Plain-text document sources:
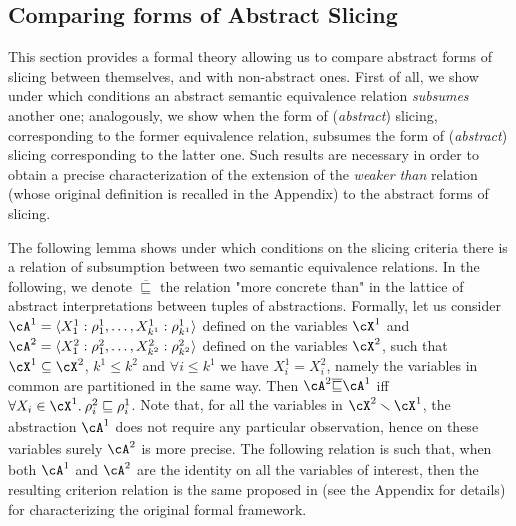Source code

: \documentclass[prodmode,acmtocl]{acmsmall}
\def\uco{\ensuremath{\rho}\xspace}
\def\ok#1{\mbox{\raisebox{0ex}[1ex][1ex]{$#1$}}}
\newcommand{\COMMENT} [1]{}
\def\tuple#1{\langle #1 \rangle}
\newcommand{\0}{\mbox{\bf 0}}
\def\ok#1{\mbox{\raisebox{0ex}[1ex][1ex]{$#1$}}}
\begin{document}
\subsection{Comparing forms of Abstract Slicing}
\label{subsection:Comparing}
This section provides a formal theory allowing us to compare abstract
forms of slicing between themselves, and with non-abstract ones.
First of all, we show under which conditions an abstract semantic
equivalence relation \emph{subsumes} another one; analogously, we show
when the form of (\emph{abstract}) slicing, corresponding to the
former equivalence relation, subsumes the form of (\emph{abstract})
slicing corresponding to the latter one.  Such results are necessary
in order to obtain a precise characterization of the extension of the
\emph{weaker than} relation (whose original definition is recalled in
the Appendix) to the abstract forms of slicing.

\COMMENT{
  \begin{figure}[tbp]
    \centering
    \texttt{[image: SlicingTutto1.pdf]}
    \caption{ \label{fig:SlcTto}}
  \end{figure}}

The following lemma shows under which conditions on the slicing
criteria there is a relation of subsumption between two semantic
equivalence relations. In the following, we denote
$\overline{\sqsubseteq}$ the relation "more concrete than" in the
lattice of abstract interpretations between tuples of abstractions.
Formally, let us consider
$\cA^1=\tuple{X_1^1:\uco_1^1,\ldots,X_{k^1}^1:\uco_{k^1}^1}$ defined
on the variables $\cX^1$ and
$\cA^2=\tuple{X_1^2:\uco_1^2,\ldots,X_{k^2}^2:\uco_{k^2}^2}$ defined
on the variables $\cX^2$, such that $\cX^1\subseteq\cX^2$, $k^1\leq
k^2$ and $\forall i\leq k^1$ we have $X^1_i=X^2_i$, namely the
variables in common are partitioned in the same way.  Then
$\cA^{2}\overline{\sqsubseteq}\cA^{1}$ iff $\forall
X_i\in\cX^1.\:\uco_i^2\sqsubseteq\uco^1_i$. Note that, for all the
variables in $\ok{\cX^2\smallsetminus\cX^1}$, the abstraction
$\ok{\cA^1}$ does not require any particular observation, hence on
these variables surely $\ok{\cA^2}$ is more precise. The following
relation is such that, when both $\cA^1$ and $\cA^2$ are the identity
on all the variables of interest, then the resulting criterion
relation is the same proposed in \cite{TheoFoun} (see the Appendix for
details) for characterizing the original formal framework.
\end{document}
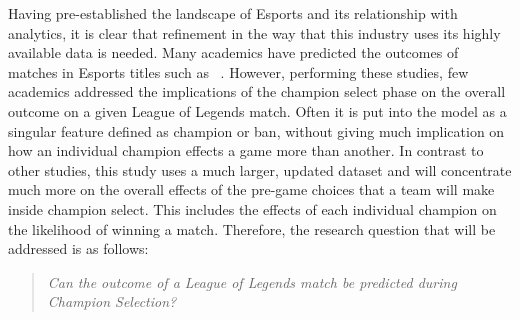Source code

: Having pre-established the landscape of Esports and its relationship with analytics, it is clear that refinement in the way that this industry uses its highly available data is needed.
Many academics have predicted the outcomes of matches in Esports titles such as ~\citet{silva2018continuous}.
However, performing these studies, few academics addressed the implications of the champion select phase on the overall outcome on a given League of Legends match.
Often it is put into the model as a singular feature defined as champion or ban, without giving much implication on how an individual champion effects a game more than another.
In contrast to other studies, this study uses a much larger, updated dataset and will concentrate much more on the overall effects of the pre-game choices that a team will make inside champion select.
This includes the effects of each individual champion on the likelihood of winning a match.
Therefore, the research question that will be addressed is as follows:\\

\begin{quote}  \emph{Can the outcome of a League of Legends match be predicted during Champion Selection?} \end{quote}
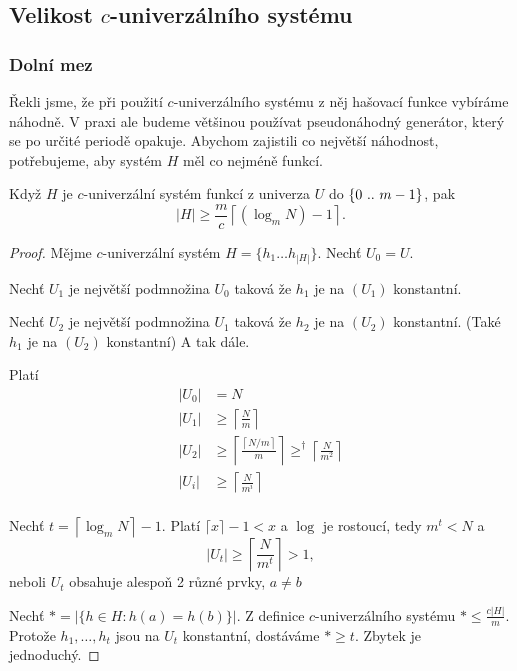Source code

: \subsection{Velikost $c$-univerzálního systému}

\subsubsection{Dolní mez}
Řekli jsme, že při použití $c$-univerzálního systému z něj hašovací
funkce vybíráme náhodně. V praxi ale budeme většinou používat
pseudonáhodný generátor, který se po určité periodě opakuje. Abychom 
zajistili co největší náhodnost,
potřebujeme, aby systém \( H \) měl co nejméně funkcí.

\begin{theorem}
Když $H$ je $c$-univerzální systém
funkcí z univerza $U$ do $\{{0}\ ..\ {m-1}\}$, pak 
\[ |H| \geq \frac{m}{c} \left\lceil (\log_m N) - 1 \right\rceil. \]
\end{theorem}
\begin{proof}
Mějme $c$-univerzální systém \( H = \{h_1 \ldots h_{|H|} \} \).
Nechť $U_0 = U$.

Nechť $U_1$ je největší podmnožina $U_0$ taková že $h_1$ je na $(U_1)$
konstantní.

Nechť $U_2$ je největší podmnožina $U_1$ taková že $h_2$ je na $(U_2)$
konstantní. (Také $h_1$ je na $(U_2)$ konstantní) A tak dále.

Platí
\begin{align*}
|U_0| & = N \\
|U_1| & \geq \left\lceil \frac Nm \right\rceil \\
|U_2| & \geq \left\lceil \frac {\left\lceil N/m \right\rceil}m \right\rceil 
	\geq^\dag \left\lceil \frac N{m^2} \right\rceil \\
|U_i| & \geq \left\lceil \frac N{m^i} \right\rceil \\
\end{align*}

Nechť $t =  \left\lceil \log_m N \right\rceil - 1$. 
Platí $\lceil x \rceil - 1 < x$ a $\log$ je rostoucí, tedy $m^t < N$ a 
\[
|U_t| \geq \left\lceil \frac N{m^t} \right\rceil > 1,
\]
neboli $U_t$ obsahuje alespoň 2 různé prvky, $a \ne b$

Nechť $* = |\{ h \in H : h(a) = h(b) \}|$. 
Z definice $c$-univerzálního systému $* \leq \frac {c|H|}m$. 
Protože $h_1, \ldots, h_t$ jsou na $U_t$ konstantní, dostáváme $* \geq t$.
Zbytek je jednoduchý.
\end{proof}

## [Exercise objective]
Give the lines again exactly, beginning with the first line of the records above and ending with the line that contains "forms of Abstract", and include no pictures.

## [Exercise result]
Source code

: \documentclass[prodmode,acmtocl]{acmsmall}
\def\uco{\ensuremath{\rho}\xspace}
\def\ok#1{\mbox{\raisebox{0ex}[1ex][1ex]{$#1$}}}
\newcommand{\COMMENT} [1]{}
\def\tuple#1{\langle #1 \rangle}
\newcommand{\0}{\mbox{\bf 0}}
\def\ok#1{\mbox{\raisebox{0ex}[1ex][1ex]{$#1$}}}
\begin{document}
\subsection{Comparing forms of Abstract Slicing}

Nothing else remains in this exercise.